*Stored dataset items*
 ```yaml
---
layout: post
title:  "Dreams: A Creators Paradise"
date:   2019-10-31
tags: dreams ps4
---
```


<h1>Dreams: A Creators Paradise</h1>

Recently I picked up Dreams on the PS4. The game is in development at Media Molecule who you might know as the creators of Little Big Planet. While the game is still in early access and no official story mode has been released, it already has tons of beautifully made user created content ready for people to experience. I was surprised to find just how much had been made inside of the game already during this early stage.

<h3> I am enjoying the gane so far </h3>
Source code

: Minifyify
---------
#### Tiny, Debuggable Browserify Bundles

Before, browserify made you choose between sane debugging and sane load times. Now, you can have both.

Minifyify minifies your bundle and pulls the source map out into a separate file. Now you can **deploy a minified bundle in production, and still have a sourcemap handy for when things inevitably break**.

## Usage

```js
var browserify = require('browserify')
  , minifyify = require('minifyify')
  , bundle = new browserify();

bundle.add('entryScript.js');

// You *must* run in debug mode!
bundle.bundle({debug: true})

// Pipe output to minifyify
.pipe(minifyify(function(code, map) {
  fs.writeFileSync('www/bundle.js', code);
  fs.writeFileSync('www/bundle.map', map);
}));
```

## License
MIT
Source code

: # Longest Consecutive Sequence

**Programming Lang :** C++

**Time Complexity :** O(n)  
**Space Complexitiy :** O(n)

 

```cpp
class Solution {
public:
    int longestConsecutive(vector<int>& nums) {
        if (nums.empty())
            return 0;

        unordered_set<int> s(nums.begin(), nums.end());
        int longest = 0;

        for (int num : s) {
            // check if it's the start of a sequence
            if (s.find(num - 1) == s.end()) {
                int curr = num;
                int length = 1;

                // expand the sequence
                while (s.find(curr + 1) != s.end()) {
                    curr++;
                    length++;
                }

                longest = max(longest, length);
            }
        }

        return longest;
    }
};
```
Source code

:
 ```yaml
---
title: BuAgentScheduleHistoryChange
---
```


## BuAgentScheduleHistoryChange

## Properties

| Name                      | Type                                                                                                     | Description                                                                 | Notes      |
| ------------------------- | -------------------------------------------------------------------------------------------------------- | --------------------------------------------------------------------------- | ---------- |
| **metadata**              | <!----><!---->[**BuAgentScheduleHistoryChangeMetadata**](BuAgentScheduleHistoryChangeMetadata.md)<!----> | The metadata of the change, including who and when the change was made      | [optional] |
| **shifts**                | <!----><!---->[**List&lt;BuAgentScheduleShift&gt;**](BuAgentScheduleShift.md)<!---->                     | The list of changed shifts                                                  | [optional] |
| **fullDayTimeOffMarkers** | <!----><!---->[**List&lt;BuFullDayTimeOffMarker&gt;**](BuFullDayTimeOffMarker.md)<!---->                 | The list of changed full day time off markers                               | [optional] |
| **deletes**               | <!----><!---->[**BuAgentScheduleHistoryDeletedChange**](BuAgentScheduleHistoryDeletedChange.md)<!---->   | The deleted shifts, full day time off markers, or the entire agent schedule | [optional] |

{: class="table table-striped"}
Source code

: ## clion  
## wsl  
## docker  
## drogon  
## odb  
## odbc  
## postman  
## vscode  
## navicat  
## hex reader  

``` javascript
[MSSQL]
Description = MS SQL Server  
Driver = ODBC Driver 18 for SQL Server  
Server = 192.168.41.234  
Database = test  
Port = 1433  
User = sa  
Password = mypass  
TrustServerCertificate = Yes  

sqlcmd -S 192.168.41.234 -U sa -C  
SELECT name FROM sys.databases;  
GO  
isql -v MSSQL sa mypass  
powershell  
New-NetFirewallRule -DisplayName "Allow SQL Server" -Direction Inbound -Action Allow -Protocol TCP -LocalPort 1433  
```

--

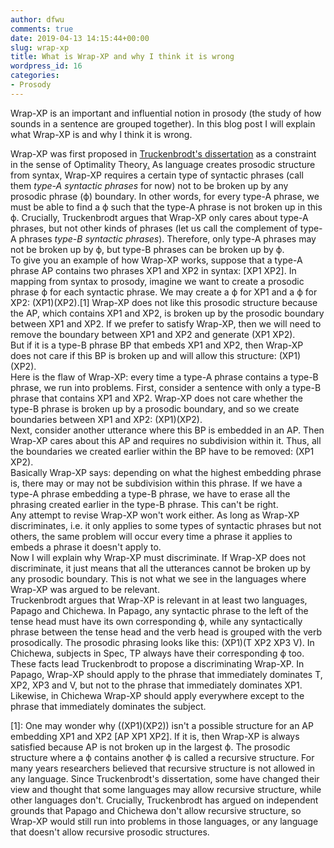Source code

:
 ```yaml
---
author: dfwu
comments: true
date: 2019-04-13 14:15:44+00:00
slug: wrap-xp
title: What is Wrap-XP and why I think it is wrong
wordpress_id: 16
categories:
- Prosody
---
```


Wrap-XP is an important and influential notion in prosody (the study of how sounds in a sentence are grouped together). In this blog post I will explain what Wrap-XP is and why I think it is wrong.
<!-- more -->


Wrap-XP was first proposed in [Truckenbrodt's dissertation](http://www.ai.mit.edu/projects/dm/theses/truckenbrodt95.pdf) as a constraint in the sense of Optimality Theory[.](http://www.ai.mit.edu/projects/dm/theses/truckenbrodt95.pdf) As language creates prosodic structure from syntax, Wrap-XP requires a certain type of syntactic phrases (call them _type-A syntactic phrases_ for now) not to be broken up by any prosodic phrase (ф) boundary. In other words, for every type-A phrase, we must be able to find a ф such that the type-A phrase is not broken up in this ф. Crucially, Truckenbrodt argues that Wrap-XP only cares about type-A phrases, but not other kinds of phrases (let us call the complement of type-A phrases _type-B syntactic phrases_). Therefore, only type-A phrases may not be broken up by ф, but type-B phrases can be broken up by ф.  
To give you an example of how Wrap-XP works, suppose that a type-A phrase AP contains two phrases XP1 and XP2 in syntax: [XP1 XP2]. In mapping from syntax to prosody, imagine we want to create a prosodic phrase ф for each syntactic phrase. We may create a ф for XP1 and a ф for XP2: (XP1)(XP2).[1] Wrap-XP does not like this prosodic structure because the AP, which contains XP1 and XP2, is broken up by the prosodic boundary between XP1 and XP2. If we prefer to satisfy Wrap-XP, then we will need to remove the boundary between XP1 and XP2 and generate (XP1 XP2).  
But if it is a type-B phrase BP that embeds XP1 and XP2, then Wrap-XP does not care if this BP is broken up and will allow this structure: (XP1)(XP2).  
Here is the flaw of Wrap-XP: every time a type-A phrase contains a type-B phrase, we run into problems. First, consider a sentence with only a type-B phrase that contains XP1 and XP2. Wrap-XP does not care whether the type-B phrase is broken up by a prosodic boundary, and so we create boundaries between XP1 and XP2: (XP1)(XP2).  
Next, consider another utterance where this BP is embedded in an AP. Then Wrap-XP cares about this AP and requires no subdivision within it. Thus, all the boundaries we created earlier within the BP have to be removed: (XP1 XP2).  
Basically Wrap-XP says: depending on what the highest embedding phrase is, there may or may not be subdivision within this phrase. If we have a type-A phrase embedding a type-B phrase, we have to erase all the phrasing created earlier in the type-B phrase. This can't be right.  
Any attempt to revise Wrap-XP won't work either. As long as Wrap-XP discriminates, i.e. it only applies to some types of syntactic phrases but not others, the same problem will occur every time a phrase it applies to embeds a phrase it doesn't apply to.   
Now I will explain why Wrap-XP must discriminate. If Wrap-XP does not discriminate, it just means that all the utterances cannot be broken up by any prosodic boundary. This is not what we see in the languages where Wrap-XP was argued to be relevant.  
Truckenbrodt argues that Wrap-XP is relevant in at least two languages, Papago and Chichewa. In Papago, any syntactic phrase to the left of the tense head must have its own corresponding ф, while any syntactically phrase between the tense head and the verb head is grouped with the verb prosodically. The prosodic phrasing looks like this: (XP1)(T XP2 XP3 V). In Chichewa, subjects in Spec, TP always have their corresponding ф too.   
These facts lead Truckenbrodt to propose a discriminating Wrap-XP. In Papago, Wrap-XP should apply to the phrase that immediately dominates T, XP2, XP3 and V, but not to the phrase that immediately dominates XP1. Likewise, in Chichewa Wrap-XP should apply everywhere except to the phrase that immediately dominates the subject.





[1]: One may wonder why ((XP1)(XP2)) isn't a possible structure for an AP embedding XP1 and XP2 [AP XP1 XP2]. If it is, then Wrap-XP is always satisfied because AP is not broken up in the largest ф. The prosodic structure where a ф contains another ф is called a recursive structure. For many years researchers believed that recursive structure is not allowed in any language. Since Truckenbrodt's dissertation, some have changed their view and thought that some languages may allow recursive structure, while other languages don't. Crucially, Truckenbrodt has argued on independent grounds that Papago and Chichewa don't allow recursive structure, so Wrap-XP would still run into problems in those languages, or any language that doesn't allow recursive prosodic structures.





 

*Task directions*
All lines of the records above that contain the word "true" are to be copied out.

*Response to this exercise*
bundle.bundle({debug: true})
comments: true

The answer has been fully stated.